[Records from a collection]
»»

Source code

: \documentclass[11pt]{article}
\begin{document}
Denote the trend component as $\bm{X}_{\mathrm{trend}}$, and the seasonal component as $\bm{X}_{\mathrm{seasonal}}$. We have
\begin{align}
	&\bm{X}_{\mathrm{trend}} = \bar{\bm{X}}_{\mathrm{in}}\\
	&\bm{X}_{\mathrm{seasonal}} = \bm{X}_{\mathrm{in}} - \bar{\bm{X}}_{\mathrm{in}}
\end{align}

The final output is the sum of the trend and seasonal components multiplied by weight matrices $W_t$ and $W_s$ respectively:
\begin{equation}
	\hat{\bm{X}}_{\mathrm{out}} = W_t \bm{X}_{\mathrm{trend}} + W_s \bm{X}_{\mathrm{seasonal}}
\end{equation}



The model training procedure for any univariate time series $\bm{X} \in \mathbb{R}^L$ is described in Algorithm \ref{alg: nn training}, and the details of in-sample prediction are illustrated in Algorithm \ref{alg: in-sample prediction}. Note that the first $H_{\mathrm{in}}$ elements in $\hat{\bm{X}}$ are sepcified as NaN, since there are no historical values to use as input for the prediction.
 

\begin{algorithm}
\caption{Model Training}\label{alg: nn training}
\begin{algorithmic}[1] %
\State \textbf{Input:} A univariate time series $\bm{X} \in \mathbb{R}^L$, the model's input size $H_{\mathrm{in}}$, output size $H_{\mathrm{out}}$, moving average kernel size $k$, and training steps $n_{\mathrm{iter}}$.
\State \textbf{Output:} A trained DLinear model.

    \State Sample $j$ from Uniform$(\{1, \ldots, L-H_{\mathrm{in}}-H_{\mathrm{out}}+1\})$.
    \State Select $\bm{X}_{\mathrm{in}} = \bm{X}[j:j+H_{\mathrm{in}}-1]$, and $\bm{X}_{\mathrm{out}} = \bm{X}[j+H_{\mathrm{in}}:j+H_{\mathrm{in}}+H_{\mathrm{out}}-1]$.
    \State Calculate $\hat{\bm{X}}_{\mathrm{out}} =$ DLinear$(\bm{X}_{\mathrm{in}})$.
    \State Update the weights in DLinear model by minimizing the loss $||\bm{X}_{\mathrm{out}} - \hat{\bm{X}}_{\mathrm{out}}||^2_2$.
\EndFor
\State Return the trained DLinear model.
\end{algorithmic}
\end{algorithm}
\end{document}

««

Your goal:
When a line in the data contains the string "trend", copy that line.

Task response:
Denote the trend component as $\bm{X}_{\mathrm{trend}}$, and the seasonal component as $\bm{X}_{\mathrm{seasonal}}$. We have
	&\bm{X}_{\mathrm{trend}} = \bar{\bm{X}}_{\mathrm{in}}\\
The final output is the sum of the trend and seasonal components multiplied by weight matrices $W_t$ and $W_s$ respectively:
	\hat{\bm{X}}_{\mathrm{out}} = W_t \bm{X}_{\mathrm{trend}} + W_s \bm{X}_{\mathrm{seasonal}}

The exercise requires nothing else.